[Given data]
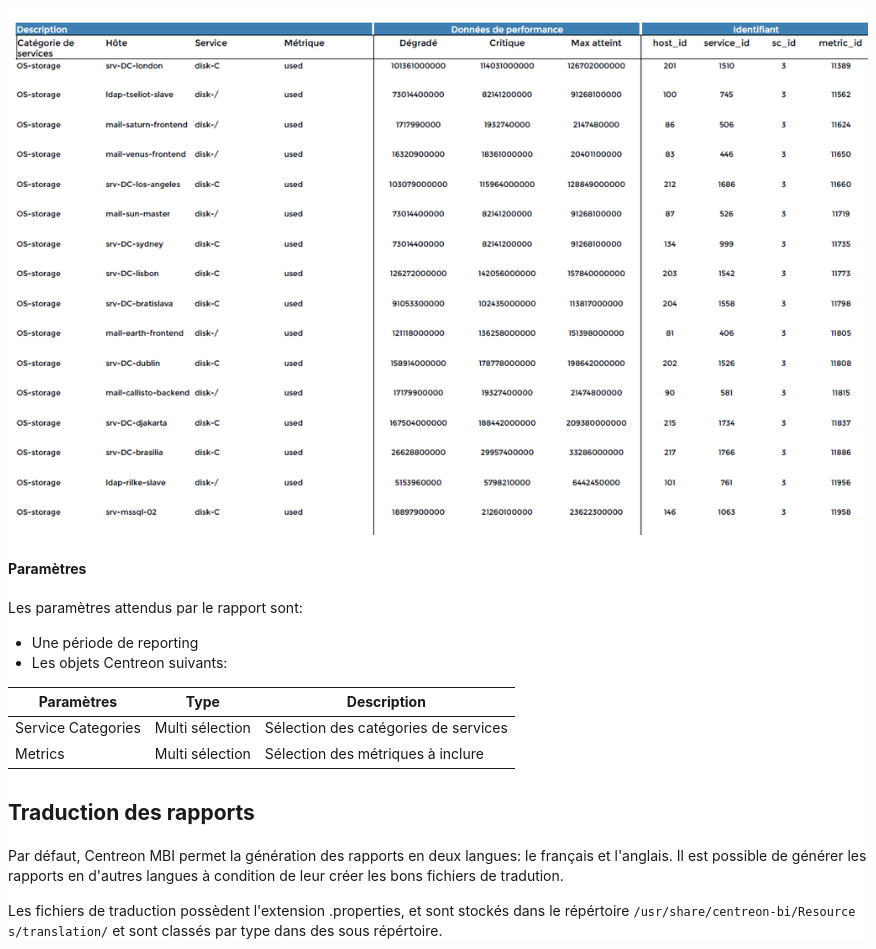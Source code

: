 ![image](../assets/reporting/guide/available-reports/Metric-integrity-check.png)

#### Paramètres

Les paramètres attendus par le rapport sont:

-   Une période de reporting
-   Les objets Centreon suivants:

| Paramètres         | Type            | Description                          |
| ------------------ | --------------- | ------------------------------------ |
| Service Categories | Multi sélection | Sélection des catégories de services |
| Metrics            | Multi sélection | Sélection des métriques à inclure    |


## Traduction des rapports

Par défaut, Centreon MBI permet la génération des rapports en deux
langues: le français et l'anglais. Il est possible de générer les
rapports en d'autres langues à condition de leur créer les bons
fichiers de tradution.

Les fichiers de traduction possèdent l'extension .properties, et sont
stockés dans le répértoire
`/usr/share/centreon-bi/Resources/translation/` et sont classés par type
dans des sous répértoire.
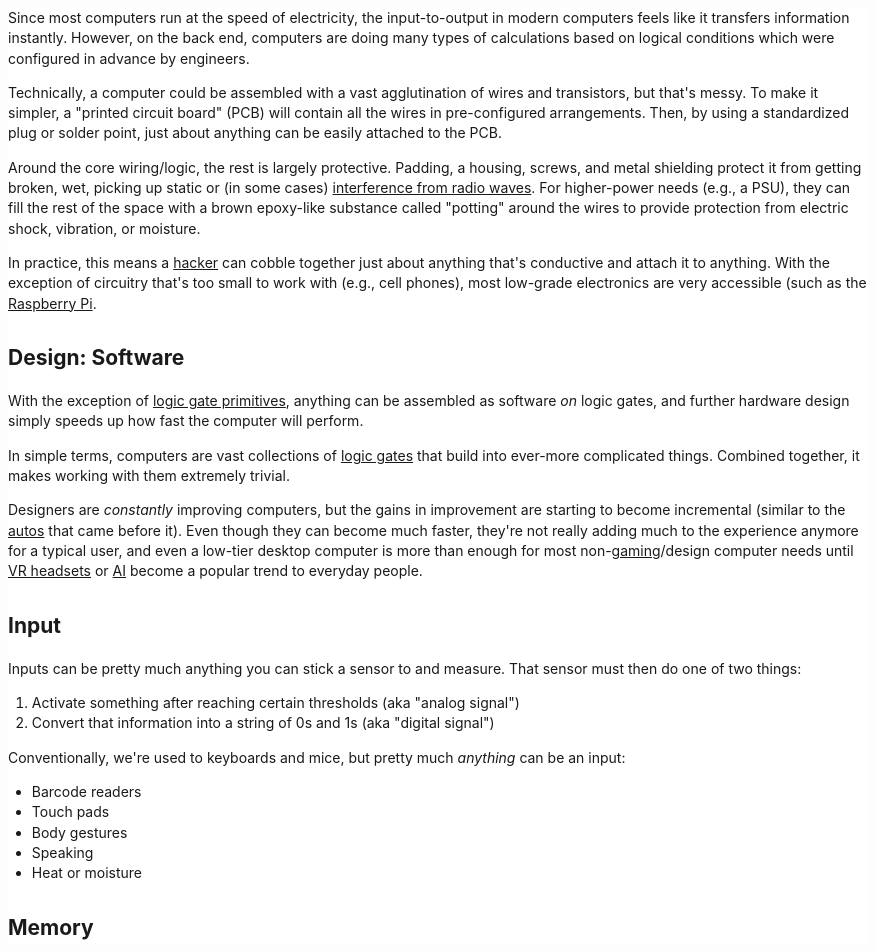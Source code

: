 Since most computers run at the speed of electricity, the input-to-output in modern computers feels like it transfers information instantly. However, on the back end, computers are doing many types of calculations based on logical conditions which were configured in advance by engineers.

Technically, a computer could be assembled with a vast agglutination of wires and transistors, but that's messy. To make it simpler, a "printed circuit board" (PCB) will contain all the wires in pre-configured arrangements. Then, by using a standardized plug or solder point, just about anything can be easily attached to the PCB.

Around the core wiring/logic, the rest is largely protective. Padding, a housing, screws, and metal shielding protect it from getting broken, wet, picking up static or (in some cases) [interference from radio waves](engineering-radio.md). For higher-power needs (e.g., a PSU), they can fill the rest of the space with a brown epoxy-like substance called "potting" around the wires to provide protection from electric shock, vibration, or moisture.

In practice, this means a [hacker](hacking.md) can cobble together just about anything that's conductive and attach it to anything. With the exception of circuitry that's too small to work with (e.g., cell phones), most low-grade electronics are very accessible (such as the [Raspberry Pi](computers-embedded.md).

## Design: Software

With the exception of [logic gate primitives](computers-alu.md), anything can be assembled as software *on* logic gates, and further hardware design simply speeds up how fast the computer will perform.

In simple terms, computers are vast collections of [logic gates](computers-alu.md) that build into ever-more complicated things. Combined together, it makes working with them extremely trivial.

Designers are *constantly* improving computers, but the gains in improvement are starting to become incremental (similar to the [autos](autos.md) that came before it). Even though they can become much faster, they're not really adding much to the experience anymore for a typical user, and even a low-tier desktop computer is more than enough for most non-[gaming](computers-software-gamedev.md)/design computer needs until [VR headsets](computers-vr.md) or [AI](computers-ai.md) become a popular trend to everyday people.

## Input

Inputs can be pretty much anything you can stick a sensor to and measure. That sensor must then do one of two things:

1. Activate something after reaching certain thresholds (aka "analog signal")
2. Convert that information into a string of 0s and 1s (aka "digital signal")

Conventionally, we're used to keyboards and mice, but pretty much *anything* can be an input:

- Barcode readers
- Touch pads
- Body gestures
- Speaking
- Heat or moisture

## Memory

[Task to complete] When you reach the line in the material above that holds "## Traduction des rapports", begin reproducing lines exactly, and stop after the line that holds "fichiers de tradution.".

[Answer to the exercise]
## Traduction des rapports

Par défaut, Centreon MBI permet la génération des rapports en deux
langues: le français et l'anglais. Il est possible de générer les
rapports en d'autres langues à condition de leur créer les bons
fichiers de tradution.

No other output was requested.